*** Block opens ***

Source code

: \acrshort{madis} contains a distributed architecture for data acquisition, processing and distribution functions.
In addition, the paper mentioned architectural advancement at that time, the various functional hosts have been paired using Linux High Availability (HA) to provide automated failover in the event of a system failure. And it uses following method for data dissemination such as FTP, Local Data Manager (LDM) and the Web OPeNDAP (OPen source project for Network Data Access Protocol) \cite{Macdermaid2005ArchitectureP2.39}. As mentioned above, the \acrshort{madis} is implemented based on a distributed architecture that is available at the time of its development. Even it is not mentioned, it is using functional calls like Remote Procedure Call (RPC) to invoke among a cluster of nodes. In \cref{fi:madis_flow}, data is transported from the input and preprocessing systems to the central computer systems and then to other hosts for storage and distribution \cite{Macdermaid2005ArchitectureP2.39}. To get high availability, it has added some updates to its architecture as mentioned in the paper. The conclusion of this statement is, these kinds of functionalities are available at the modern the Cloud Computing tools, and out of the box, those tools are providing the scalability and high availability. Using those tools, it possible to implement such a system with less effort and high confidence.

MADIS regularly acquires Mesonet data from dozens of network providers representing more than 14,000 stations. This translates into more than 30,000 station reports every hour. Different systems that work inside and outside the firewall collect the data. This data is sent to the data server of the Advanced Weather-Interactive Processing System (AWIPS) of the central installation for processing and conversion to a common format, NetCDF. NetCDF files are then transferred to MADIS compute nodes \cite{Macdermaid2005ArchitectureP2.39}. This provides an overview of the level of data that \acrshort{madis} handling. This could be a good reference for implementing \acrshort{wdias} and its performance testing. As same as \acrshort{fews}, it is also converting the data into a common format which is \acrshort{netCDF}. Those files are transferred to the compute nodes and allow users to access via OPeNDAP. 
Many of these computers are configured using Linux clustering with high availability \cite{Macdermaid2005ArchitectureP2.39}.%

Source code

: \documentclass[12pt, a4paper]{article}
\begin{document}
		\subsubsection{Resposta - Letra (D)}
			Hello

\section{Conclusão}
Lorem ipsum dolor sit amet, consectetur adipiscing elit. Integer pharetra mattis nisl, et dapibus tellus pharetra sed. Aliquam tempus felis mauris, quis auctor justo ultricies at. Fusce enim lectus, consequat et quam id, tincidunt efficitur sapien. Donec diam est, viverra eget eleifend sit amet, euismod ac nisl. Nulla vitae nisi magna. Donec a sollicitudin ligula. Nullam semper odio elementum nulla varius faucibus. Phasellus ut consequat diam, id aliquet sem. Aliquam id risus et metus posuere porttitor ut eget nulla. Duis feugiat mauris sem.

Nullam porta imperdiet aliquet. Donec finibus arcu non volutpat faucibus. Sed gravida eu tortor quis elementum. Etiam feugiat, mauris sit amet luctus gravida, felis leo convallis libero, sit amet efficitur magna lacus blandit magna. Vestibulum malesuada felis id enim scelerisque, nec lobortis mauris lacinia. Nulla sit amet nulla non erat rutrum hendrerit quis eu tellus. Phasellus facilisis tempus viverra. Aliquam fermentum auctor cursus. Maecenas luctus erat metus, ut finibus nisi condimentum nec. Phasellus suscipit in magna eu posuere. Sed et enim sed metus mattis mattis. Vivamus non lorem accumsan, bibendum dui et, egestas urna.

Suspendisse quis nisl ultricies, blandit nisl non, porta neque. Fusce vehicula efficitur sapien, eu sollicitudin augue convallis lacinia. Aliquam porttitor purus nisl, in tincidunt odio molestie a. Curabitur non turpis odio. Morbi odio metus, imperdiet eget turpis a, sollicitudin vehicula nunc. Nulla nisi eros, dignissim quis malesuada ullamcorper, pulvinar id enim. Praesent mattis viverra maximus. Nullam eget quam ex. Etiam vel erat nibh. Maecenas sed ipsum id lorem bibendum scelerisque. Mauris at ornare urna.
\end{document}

*** Block closes ***

## Your instructions:
Give back the listing exactly, please, from its first line to the line containing "In addition, the", inclusive, and nothing past that line.

## Solution for this problem:
Source code

: \acrshort{madis} contains a distributed architecture for data acquisition, processing and distribution functions.
In addition, the paper mentioned architectural advancement at that time, the various functional hosts have been paired using Linux High Availability (HA) to provide automated failover in the event of a system failure. And it uses following method for data dissemination such as FTP, Local Data Manager (LDM) and the Web OPeNDAP (OPen source project for Network Data Access Protocol) \cite{Macdermaid2005ArchitectureP2.39}. As mentioned above, the \acrshort{madis} is implemented based on a distributed architecture that is available at the time of its development. Even it is not mentioned, it is using functional calls like Remote Procedure Call (RPC) to invoke among a cluster of nodes. In \cref{fi:madis_flow}, data is transported from the input and preprocessing systems to the central computer systems and then to other hosts for storage and distribution \cite{Macdermaid2005ArchitectureP2.39}. To get high availability, it has added some updates to its architecture as mentioned in the paper. The conclusion of this statement is, these kinds of functionalities are available at the modern the Cloud Computing tools, and out of the box, those tools are providing the scalability and high availability. Using those tools, it possible to implement such a system with less effort and high confidence.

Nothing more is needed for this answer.